[Dataset records Boundary: Start]

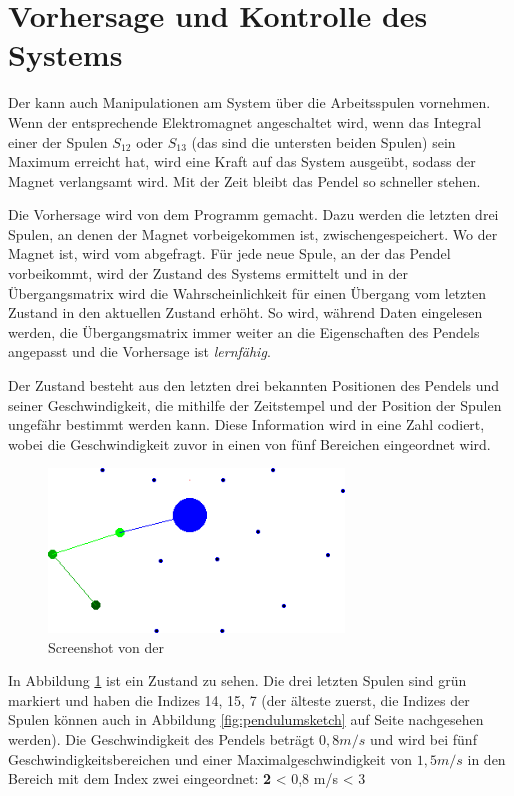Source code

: \section{Vorhersage und Kontrolle des Systems}

Der  kann auch Manipulationen am System über die Arbeitsspulen vornehmen.
Wenn der entsprechende Elektromagnet angeschaltet wird, wenn das Integral einer der Spulen $S_{12}$ oder $S_{13}$ (das sind die untersten beiden Spulen) sein Maximum erreicht hat, wird eine Kraft auf das System ausgeübt, sodass der Magnet verlangsamt wird.
Mit der Zeit bleibt das Pendel so schneller stehen.

Die Vorhersage wird von dem Programm  gemacht.
Dazu werden die letzten drei Spulen, an denen der Magnet vorbeigekommen ist, zwischengespeichert.
Wo der Magnet ist, wird vom  abgefragt.
Für jede neue Spule, an der das Pendel vorbeikommt, wird der Zustand des Systems ermittelt und in der Übergangsmatrix wird die Wahrscheinlichkeit für einen Übergang vom letzten Zustand in den aktuellen Zustand erhöht.
So wird, während Daten eingelesen werden, die Übergangsmatrix immer weiter an die Eigenschaften des Pendels angepasst und die Vorhersage ist \textit{lernfähig}.

Der Zustand besteht aus den letzten drei bekannten Positionen des Pendels
und seiner Geschwindigkeit, die mithilfe der Zeitstempel und der Position der Spulen ungefähr bestimmt werden kann.
Diese Information wird in eine Zahl codiert, wobei die Geschwindigkeit zuvor in einen von fünf Bereichen eingeordnet wird.

\begin{figure}[hbt]
  \centering
  \includegraphics[width=0.7\textwidth]{images/prediction-white.png}
  \caption{Screenshot von der }
  \label{fig:screenmarkov}
\end{figure}

In Abbildung \ref{fig:screenmarkov} ist ein Zustand zu sehen.
Die drei letzten Spulen sind grün markiert und haben die Indizes 14, 15, 7 (der älteste zuerst, die Indizes der Spulen können auch in Abbildung \ref{fig:pendulumsketch} auf Seite \pageref{fig:pendulumsketch} nachgesehen werden).
Die Geschwindigkeit des Pendels beträgt $0,8 m/s$ und wird bei fünf Geschwindigkeitsbereichen und einer Maximalgeschwindigkeit von $1,5 m/s$ in den Bereich mit dem Index zwei eingeordnet:
\mathematik
\textbf{2}\cdot{} < 0,8 m/s < 3\cdot{}
\mathematikstop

[Dataset records Boundary: End]

#### Instructions to follow
Each line with the word "Pendels" in the records above belongs in the result; copy all of them.

#### Solution below
So wird, während Daten eingelesen werden, die Übergangsmatrix immer weiter an die Eigenschaften des Pendels angepasst und die Vorhersage ist \textit{lernfähig}.
Der Zustand besteht aus den letzten drei bekannten Positionen des Pendels
Die Geschwindigkeit des Pendels beträgt $0,8 m/s$ und wird bei fünf Geschwindigkeitsbereichen und einer Maximalgeschwindigkeit von $1,5 m/s$ in den Bereich mit dem Index zwei eingeordnet:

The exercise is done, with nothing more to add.